Impeachment Trial Over, but Heat Still on Sen. Robb
Washington Post Staff Writer
Tuesday, February 16, 1999; Page B2
Lining up at the head of Alexandria's Presidents' Day parade, Sen. Charles S. Robb (D-Va.) replied jauntily when a TV news crew asked yesterday if he felt "liberated" by the completion of the Senate's historic impeachment duties last week.
"Free at last, free at last, thank God Almighty we are free at last!" said a smiling Robb, throwing his uplifted hands out wide.
Back home after a five-week trial, in a political ritual repeated by senators across the country, Robb and fellow Virginia Sen. John W. Warner (R) waded with relief into enthusiastic crowds this weekend, as voters mostly gave "thumbs-up" verdicts on the lawmakers' roles in the Senate trial. But for Robb at least, as even he acknowledges, the legacy of impeachment is far from settled.
Widely seen as the most vulnerable incumbent senator seeking reelection in 2000, Robb, 59, said he expects his votes to acquit President Clinton on perjury and obstruction of justice charges mainly to mobilize conservative Republicans against him.
His likely GOP challenger in 2000, former governor George Allen, made his most direct attack on Clinton in a critique of Robb's votes last week. With the election still 21 months off, both men have raced to define the political import of the president's trial, with Robb casting his judgment as a matter of conscience and law, and Allen accusing the Democrat of walking in "lock step" with a disgraced president.
Despite polls showing that 55 percent of Virginians want Clinton to stay in office, Robb said, "it's the people who don't get the result they want that tend to remember longer as a political matter. That's just a fact of life.
"I did my best to do my duty under the Constitution," added the two-term senator, who drafted a dense, four-page impeachment statement and posted it on his page on the Senate's Web site at www.senate.gov. "I would hope people believed that I attempted to fulfill my oath to render impartial justice and I did it conscientiously.
Yesterday, few voters asked about such matters as Robb led a festive walk through Old Town Alexandria in George Washington's honor, stopping to chat with African American equestrians, antique U.S. Army equipment collectors, Washington impersonators and friendly Democrats.
"Good vote!" shouted Jim Turner, 63, a retired chemical industry editor from Falls Church, one of many in this Robb-friendly corner of Northern Virginia who offered support.
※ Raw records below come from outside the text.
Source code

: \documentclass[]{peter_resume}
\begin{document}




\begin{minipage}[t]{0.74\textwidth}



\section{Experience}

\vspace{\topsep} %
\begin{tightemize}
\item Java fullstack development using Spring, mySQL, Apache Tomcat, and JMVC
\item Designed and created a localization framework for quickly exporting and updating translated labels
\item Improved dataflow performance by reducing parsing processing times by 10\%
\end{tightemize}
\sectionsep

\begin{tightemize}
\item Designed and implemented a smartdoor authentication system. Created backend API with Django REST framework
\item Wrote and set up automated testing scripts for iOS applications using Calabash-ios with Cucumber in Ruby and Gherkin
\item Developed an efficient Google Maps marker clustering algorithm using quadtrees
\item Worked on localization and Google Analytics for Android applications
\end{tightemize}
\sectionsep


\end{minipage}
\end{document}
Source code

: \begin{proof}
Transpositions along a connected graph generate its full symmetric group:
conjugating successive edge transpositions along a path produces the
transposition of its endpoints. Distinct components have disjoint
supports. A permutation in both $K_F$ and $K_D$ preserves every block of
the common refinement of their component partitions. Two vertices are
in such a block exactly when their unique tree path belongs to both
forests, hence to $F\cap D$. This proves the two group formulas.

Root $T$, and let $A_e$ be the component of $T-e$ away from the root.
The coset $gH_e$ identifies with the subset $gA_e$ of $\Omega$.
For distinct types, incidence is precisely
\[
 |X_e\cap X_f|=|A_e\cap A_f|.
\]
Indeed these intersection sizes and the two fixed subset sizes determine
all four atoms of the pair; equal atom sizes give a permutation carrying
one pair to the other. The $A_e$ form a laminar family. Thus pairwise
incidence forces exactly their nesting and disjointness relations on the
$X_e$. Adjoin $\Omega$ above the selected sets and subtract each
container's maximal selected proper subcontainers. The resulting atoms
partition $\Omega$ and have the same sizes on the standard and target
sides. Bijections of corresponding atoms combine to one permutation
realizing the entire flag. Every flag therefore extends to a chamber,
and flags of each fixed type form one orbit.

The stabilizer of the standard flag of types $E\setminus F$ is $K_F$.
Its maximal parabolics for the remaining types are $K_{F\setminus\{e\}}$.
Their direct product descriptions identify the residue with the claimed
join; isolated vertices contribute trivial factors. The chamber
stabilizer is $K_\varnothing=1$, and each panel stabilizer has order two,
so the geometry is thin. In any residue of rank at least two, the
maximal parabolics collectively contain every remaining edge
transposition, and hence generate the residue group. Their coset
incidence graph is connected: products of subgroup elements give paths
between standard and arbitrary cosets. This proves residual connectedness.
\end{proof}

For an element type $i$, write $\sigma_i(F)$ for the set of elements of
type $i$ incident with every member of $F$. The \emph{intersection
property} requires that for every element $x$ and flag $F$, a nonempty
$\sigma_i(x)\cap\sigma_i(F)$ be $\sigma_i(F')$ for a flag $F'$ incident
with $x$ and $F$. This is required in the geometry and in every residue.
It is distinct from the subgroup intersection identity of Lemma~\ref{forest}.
However, one Democrat with a video camera yelled, "Just keep the president away from my daughter!"
Karen Boutilier, 52, of Alexandria, who voted for Robb in 1994 said yesterday that she was tired of the impeachment story. "I don't believe it will have any effect one way or another."
Still, Republicans seem to be counting on tying Robb to Clinton. Now a lawyer in Richmond, Allen, 46, spent the eve of the Senate's decisive Friday vote just blocks away at the National Republican Senatorial Committee's headquarters.
Allen, emerging from a reception where about 165 K Street lobbyists and potential contributors signed up to meet him, scathingly criticized the president while refusing to say how he would have voted on removing him.
"I do find it absolutely amazing as the trial was going forward there were so many on the other side who said . . . we don't want to hear witnesses, don't bother us, we've made our decision just walking in lock step," said Allen, who said he agreed with the House impeachment votes and wanted a longer trial to determine the facts.
Asked if he would make an issue of Robb's vote, Allen said he looked forward to electing a president in 2000 who could be a role model, adding, "I don't care what excuses they make for this disgraceful, shameful, lying, deceitful behavior on the part of President Clinton."
For Allen, analysts say, such remarks play with fire. With the public fed up with scandal, voters may resist character attacks. Such a judgment would be welcome for Robb, whose 1994 reelection overcame withering revelations about his private conduct while governor in the early 1980s, including allegations of womanizing.
"In a strange way, this whole scandal may have taken an issue away from Republicans in the year 2000 against Robb," said Mark J. Rozell, a District-based political scientist with the University of Pennsylvania.
Virginia Republicans could struggle if they are identified too closely with their more ideologically extreme congressional wing, agreed Richmond political scientist Robert D. Holsworth, of Virginia Commonwealth University.
"The potential damage to Allen's candidacy is that public distaste for Washington Republicans could rub off on him some way," Holsworth said. "Certainly I think this is how the Robb campaign is going to be framed."
Mindful of such risks, Republican Warner, 71, put impeachment behind him yesterday, as he greeted well-wishers with Gov. James S. Gilmore III (R) at a Mount Vernon bicentennial celebration for George Washington.
"It was a tough decision to make," said Warner, who voted that Clinton "not guilty" of perjury but guilty of obstructing justice. "Now we go on from here."